(Source data)
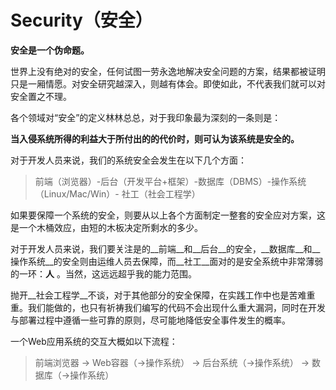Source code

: # Security（安全）

__安全是一个伪命题。__

世界上没有绝对的安全，任何试图一劳永逸地解决安全问题的方案，结果都被证明只是一厢情愿。对安全研究越深入，则越有体会。即使如此，不代表我们就可以对安全置之不理。

各个领域对“安全”的定义林林总总，对于我印象最为深刻的一条则是：

__当入侵系统所得的利益大于所付出的的代价时，则可认为该系统是安全的。__

对于开发人员来说，我们的系统安全会发生在以下几个方面：

> 前端（浏览器）-后台（开发平台+框架）-数据库（DBMS）-操作系统（Linux/Mac/Win）- 社工（社会工程学）

如果要保障一个系统的安全，则要从以上各个方面制定一整套的安全应对方案，这是一个木桶效应，由短的木板决定所剩水的多少。

对于开发人员来说，我们要关注是的__前端__和__后台__的安全，__数据库__和__操作系统__的安全则由运维人员去保障，而__社工__面对的是安全系统中非常薄弱的一环：__人__ 。当然，这远远超乎我的能力范围。

抛开__社会工程学__不谈，对于其他部分的安全保障，在实践工作中也是苦难重重。我们能做的，也只有祈祷我们编写的代码不会出现什么重大漏洞，同时在开发与部署过程中遵循一些可靠的原则，尽可能地降低安全事件发生的概率。

一个Web应用系统的交互大概如以下流程：

> 前端浏览器  ->  Web容器（->操作系统）  ->   后台系统（->操作系统）  ->   数据库（->操作系统）

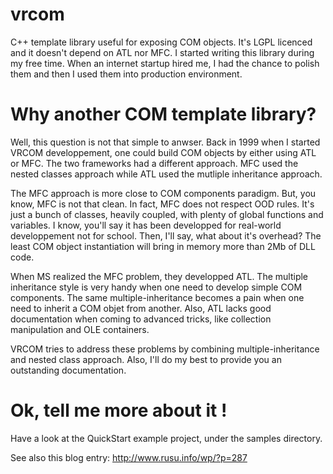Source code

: vrcom
=====

C++ template library useful for exposing COM objects. It's LGPL licenced and it doesn't depend on ATL nor MFC.
I started writing this library during my free time. When an internet startup hired me, I had the chance to polish them and then I used them into production environment.

Why another COM template library?
=================================

Well, this question is not that simple to anwser. Back in 1999 when I started 
VRCOM developpement, one could build COM objects by either using ATL or MFC. 
The two frameworks had a different approach. MFC used the nested classes approach 
while ATL used the mutliple inheritance approach.

The MFC approach is more close to COM components paradigm. But, you know, MFC 
is not that clean. In fact, MFC does not respect OOD rules. It's just a bunch 
of classes, heavily coupled, with plenty of global functions and variables. 
I know, you'll say it has been developped for real-world developpement not for 
school. Then, I'll say, what about it's overhead? The least COM object instantiation 
will bring in memory more than 2Mb of DLL code.

When MS realized the MFC problem, they developped ATL. The multiple inheritance 
style is very handy when one need to develop simple COM components. The same 
multiple-inheritance becomes a pain when one need to inherit a COM objet from 
another. Also, ATL lacks good documentation when coming to advanced tricks, 
like collection manipulation and OLE containers.

VRCOM tries to address these problems by combining multiple-inheritance and
nested class approach. Also, I'll do my best to provide you an outstanding documentation.

Ok, tell me more about it !
===========================

Have a look at the QuickStart example project, under the samples directory.

See also this blog entry:
http://www.rusu.info/wp/?p=287
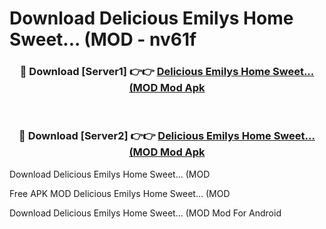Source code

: # Download Delicious Emilys Home Sweet... (MOD - nv61f



<div align="center">
<h3>🔴 Download [Server1] 👉👉 <a href="https://momento.my/?title=Delicious_Emilys_Home_Sweet..._(MOD">Delicious Emilys Home Sweet... (MOD Mod Apk</a></h3><br>

<h3>🔴 Download [Server2] 👉👉 <a href="https://momento.my/?title=Delicious_Emilys_Home_Sweet..._(MOD">Delicious Emilys Home Sweet... (MOD Mod Apk</a></h3>
</div>



Download Delicious Emilys Home Sweet... (MOD 

Free APK MOD Delicious Emilys Home Sweet... (MOD 

Download Delicious Emilys Home Sweet... (MOD Mod For Android
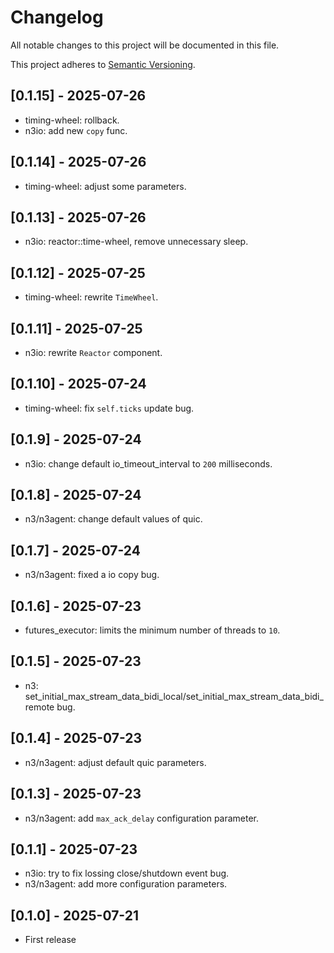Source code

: # Changelog

All notable changes to this project will be documented in this file.

This project adheres to [Semantic Versioning](https://semver.org).

<!--
Note: In this file, do not use the hard wrap in the middle of a sentence for compatibility with GitHub comment style markdown rendering.
-->

## [0.1.15] - 2025-07-26

- timing-wheel: rollback.
- n3io: add new `copy` func.

## [0.1.14] - 2025-07-26

- timing-wheel: adjust some parameters.

## [0.1.13] - 2025-07-26

- n3io: reactor::time-wheel, remove unnecessary sleep.

## [0.1.12] - 2025-07-25

- timing-wheel: rewrite `TimeWheel`.

## [0.1.11] - 2025-07-25

- n3io: rewrite `Reactor` component.

## [0.1.10] - 2025-07-24

- timing-wheel: fix `self.ticks` update bug.

## [0.1.9] - 2025-07-24

- n3io: change default io_timeout_interval to `200` milliseconds.

## [0.1.8] - 2025-07-24

- n3/n3agent: change default values of quic.

## [0.1.7] - 2025-07-24

- n3/n3agent: fixed a io copy bug.

## [0.1.6] - 2025-07-23

- futures_executor: limits the minimum number of threads to `10`.

## [0.1.5] - 2025-07-23

- n3: set_initial_max_stream_data_bidi_local/set_initial_max_stream_data_bidi_remote bug.

## [0.1.4] - 2025-07-23

- n3/n3agent: adjust default quic parameters.

## [0.1.3] - 2025-07-23

- n3/n3agent: add `max_ack_delay` configuration parameter.

## [0.1.1] - 2025-07-23

- n3io: try to fix lossing close/shutdown event bug.
- n3/n3agent: add more configuration parameters.

## [0.1.0] - 2025-07-21

- First release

• _Exercise directions_
The line containing "This project adheres" and all lines after it, to the end of the records, are to be output exactly and alone.

• _Response for this exercise_
This project adheres to [Semantic Versioning](https://semver.org).

<!--
Note: In this file, do not use the hard wrap in the middle of a sentence for compatibility with GitHub comment style markdown rendering.
-->

## [0.1.15] - 2025-07-26

- timing-wheel: rollback.
- n3io: add new `copy` func.

## [0.1.14] - 2025-07-26

- timing-wheel: adjust some parameters.

## [0.1.13] - 2025-07-26

- n3io: reactor::time-wheel, remove unnecessary sleep.

## [0.1.12] - 2025-07-25

- timing-wheel: rewrite `TimeWheel`.

## [0.1.11] - 2025-07-25

- n3io: rewrite `Reactor` component.

## [0.1.10] - 2025-07-24

- timing-wheel: fix `self.ticks` update bug.

## [0.1.9] - 2025-07-24

- n3io: change default io_timeout_interval to `200` milliseconds.

## [0.1.8] - 2025-07-24

- n3/n3agent: change default values of quic.

## [0.1.7] - 2025-07-24

- n3/n3agent: fixed a io copy bug.

## [0.1.6] - 2025-07-23

- futures_executor: limits the minimum number of threads to `10`.

## [0.1.5] - 2025-07-23

- n3: set_initial_max_stream_data_bidi_local/set_initial_max_stream_data_bidi_remote bug.

## [0.1.4] - 2025-07-23

- n3/n3agent: adjust default quic parameters.

## [0.1.3] - 2025-07-23

- n3/n3agent: add `max_ack_delay` configuration parameter.

## [0.1.1] - 2025-07-23

- n3io: try to fix lossing close/shutdown event bug.
- n3/n3agent: add more configuration parameters.

## [0.1.0] - 2025-07-21

- First release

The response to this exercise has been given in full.